Ten streets, addresses and landmarks in Beckett.
1) Martin Ignatius MacKenzie, author of The Chartered Accountant’s Saturday Night, and correspondent of Dum Spiro, gives his address in Watt as ‘Lourdes, Basses-Pyrénées, France.’ An Irish politician once tabled a motion that travel from Ireland to Lourdes be reclassified as domestic and hence should not require a passport.
2) The Rue d’Assas in Text for Nothing XI, with its ‘two-stander urinal… with the leak making the same gurgle as sixty years ago’ (la vespasienne à deux places rue Guynemer in the French).
3) In More Pricks Than Kicks Mr and Mrs Olaf bboggs request ‘the pleasure of Walter Draffin’s company’ at their daughter Thelma’s marriage to Belacqua in the church of St Tamar, Glasnevin, with a reception to follow at 55 North Great George’s Street, a short step and jump from the Joycean institution of Belvedere College and the Gate Theatre, where there’s bound to be a Beckett play on sooner or later if you wait around long enough. Krapp’s Last Tape was originally set in North Great George’s Street.
4) Another stop on the Texts for Nothing Paris walking tour is ‘Place de la République’ (text eight) ‘at pernod time’, not far from the ‘noble bassamento of the United Stores’ (Magasins Réunis) beneath the ferrule of the stroller’s cane.
5) Employed as a sign outside ‘Madeleine’’s restaurant, the French Unnamable wonders if the looks he attracts mightn’t constitue a Berkeleyan proof of his existence: Tant d’égards, tant d’acharnement à me remarquer, qu’est-ce qui m’interdit d’y voir une preuve suffisante de ma présence réelle, Rue Brancion, drôle d’île…
6) Rue Brancion is in the fifteenth district, near the abbatoirs and horse butchers of whom ‘the hippophagist Ducroix’ (The Unnamable again) was one. It’s also near Rue de Vaugirard, which gives its name to a charming early French poem.

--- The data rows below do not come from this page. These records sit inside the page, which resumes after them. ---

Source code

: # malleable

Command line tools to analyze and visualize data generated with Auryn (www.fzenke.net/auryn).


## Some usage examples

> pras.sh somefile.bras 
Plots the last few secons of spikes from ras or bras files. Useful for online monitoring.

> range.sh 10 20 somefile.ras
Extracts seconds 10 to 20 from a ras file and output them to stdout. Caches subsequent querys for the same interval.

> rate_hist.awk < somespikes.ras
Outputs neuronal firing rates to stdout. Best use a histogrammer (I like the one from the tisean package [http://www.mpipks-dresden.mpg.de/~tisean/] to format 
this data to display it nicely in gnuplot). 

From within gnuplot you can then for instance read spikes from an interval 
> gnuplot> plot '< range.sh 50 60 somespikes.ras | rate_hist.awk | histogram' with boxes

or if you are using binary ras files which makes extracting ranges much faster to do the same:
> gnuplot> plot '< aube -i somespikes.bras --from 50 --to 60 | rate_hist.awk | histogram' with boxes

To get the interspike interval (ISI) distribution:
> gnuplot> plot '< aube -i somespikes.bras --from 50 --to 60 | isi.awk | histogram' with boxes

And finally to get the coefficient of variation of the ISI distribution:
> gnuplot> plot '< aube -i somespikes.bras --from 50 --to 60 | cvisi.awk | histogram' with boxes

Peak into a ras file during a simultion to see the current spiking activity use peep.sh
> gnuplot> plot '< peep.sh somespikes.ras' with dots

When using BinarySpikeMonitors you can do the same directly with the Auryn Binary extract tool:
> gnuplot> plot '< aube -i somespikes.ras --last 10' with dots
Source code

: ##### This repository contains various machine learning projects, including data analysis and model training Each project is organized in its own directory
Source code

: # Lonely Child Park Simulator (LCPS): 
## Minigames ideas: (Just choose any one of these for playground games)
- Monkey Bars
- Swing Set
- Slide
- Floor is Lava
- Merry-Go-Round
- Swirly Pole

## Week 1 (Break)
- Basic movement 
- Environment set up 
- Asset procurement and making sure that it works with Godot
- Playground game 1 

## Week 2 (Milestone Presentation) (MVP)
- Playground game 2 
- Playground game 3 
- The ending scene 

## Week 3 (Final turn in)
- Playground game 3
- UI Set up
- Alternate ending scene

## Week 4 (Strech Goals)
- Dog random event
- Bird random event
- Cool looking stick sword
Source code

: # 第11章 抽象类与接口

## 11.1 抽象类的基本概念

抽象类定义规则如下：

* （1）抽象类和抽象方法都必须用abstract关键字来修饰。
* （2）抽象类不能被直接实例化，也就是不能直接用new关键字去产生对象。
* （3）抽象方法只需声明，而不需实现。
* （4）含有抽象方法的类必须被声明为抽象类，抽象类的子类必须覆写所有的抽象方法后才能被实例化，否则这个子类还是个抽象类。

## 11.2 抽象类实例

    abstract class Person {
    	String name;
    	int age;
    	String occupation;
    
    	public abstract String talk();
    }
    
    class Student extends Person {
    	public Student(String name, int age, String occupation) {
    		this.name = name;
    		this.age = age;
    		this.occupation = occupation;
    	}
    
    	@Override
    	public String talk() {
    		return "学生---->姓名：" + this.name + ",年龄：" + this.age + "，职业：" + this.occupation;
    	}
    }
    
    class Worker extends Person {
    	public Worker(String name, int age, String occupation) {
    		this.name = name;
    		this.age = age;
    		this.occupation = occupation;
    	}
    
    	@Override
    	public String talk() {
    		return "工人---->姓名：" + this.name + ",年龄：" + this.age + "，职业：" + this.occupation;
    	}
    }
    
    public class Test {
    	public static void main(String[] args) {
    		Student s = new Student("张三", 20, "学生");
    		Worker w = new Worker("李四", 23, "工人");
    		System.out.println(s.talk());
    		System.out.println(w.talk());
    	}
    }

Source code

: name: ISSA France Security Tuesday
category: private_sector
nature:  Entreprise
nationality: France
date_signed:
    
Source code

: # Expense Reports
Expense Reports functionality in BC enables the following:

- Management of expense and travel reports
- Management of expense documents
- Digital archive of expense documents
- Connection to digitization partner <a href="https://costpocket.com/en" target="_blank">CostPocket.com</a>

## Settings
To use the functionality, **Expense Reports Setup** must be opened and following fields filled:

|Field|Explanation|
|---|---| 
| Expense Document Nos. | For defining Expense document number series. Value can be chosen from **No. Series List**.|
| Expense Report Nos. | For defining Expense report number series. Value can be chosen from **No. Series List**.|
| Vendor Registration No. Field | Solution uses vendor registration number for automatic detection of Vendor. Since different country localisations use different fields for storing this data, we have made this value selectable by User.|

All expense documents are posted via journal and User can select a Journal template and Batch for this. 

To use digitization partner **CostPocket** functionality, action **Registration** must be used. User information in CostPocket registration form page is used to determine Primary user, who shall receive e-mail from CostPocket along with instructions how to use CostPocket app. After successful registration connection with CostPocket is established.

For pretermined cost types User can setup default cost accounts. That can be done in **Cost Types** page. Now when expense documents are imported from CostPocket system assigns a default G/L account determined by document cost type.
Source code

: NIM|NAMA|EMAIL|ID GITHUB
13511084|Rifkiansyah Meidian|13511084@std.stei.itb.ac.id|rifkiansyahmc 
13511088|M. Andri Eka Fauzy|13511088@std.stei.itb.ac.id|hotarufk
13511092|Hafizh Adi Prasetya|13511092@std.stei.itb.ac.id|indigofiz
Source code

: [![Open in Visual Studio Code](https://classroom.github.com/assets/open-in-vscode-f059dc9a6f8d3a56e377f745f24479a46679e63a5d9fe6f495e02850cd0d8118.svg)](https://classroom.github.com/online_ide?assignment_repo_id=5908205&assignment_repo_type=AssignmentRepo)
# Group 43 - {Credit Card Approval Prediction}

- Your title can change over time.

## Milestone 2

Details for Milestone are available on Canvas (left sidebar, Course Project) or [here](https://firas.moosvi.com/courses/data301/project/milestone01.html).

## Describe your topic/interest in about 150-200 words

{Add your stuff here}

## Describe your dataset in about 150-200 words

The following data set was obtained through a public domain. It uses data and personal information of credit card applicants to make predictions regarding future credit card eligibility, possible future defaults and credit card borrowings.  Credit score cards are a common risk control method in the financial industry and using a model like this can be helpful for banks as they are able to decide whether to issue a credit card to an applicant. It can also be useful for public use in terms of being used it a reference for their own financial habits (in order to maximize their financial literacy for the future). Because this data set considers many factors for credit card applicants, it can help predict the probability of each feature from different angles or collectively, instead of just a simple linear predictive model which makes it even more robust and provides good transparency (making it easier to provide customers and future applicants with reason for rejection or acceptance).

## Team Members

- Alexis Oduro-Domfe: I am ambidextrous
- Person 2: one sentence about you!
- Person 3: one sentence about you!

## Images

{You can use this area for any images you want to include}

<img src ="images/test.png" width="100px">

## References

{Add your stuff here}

7) Since we’re on foot in Paris, why not take in the Vendôme Column too, which is ‘to the ideal perpendicular’ what ‘the words of a libretto are to the musical phrase that they particularize’ in Proust.
8) ‘Nowhere in particular on the way from A to Z. Or say for verisimilitude the Ballyogan Road. That dear old back road. Somewhere on the Ballyogan Road in lieu of nowhere in particular’ (Company). In lieu of the hellish nearby M50 will do nicely these days.
9) Murphy’s West Brompton address in English becomes the Impasse de l’Enfant Jésus in French.
10) ‘Was Youdi’s business address still 8, Acacia Square?’, Moran asks. A valiant Christian, Helene L. Baldwin, writes in Beckett’s Real Silence: ‘According to George Ferguson’s Signs and Symbols in Christian Art, the acacia is a symbol of immortality and ‘eight’ is the number of the Resurrection. If the explication seems absurd, it cannot be helped: Beckett probably laughed when he wrote it. Writing religious allegory does not, it seems, deprive one of a sense of humor.’ Another possibility, if the explication seems absurd, is that yes indeed it is.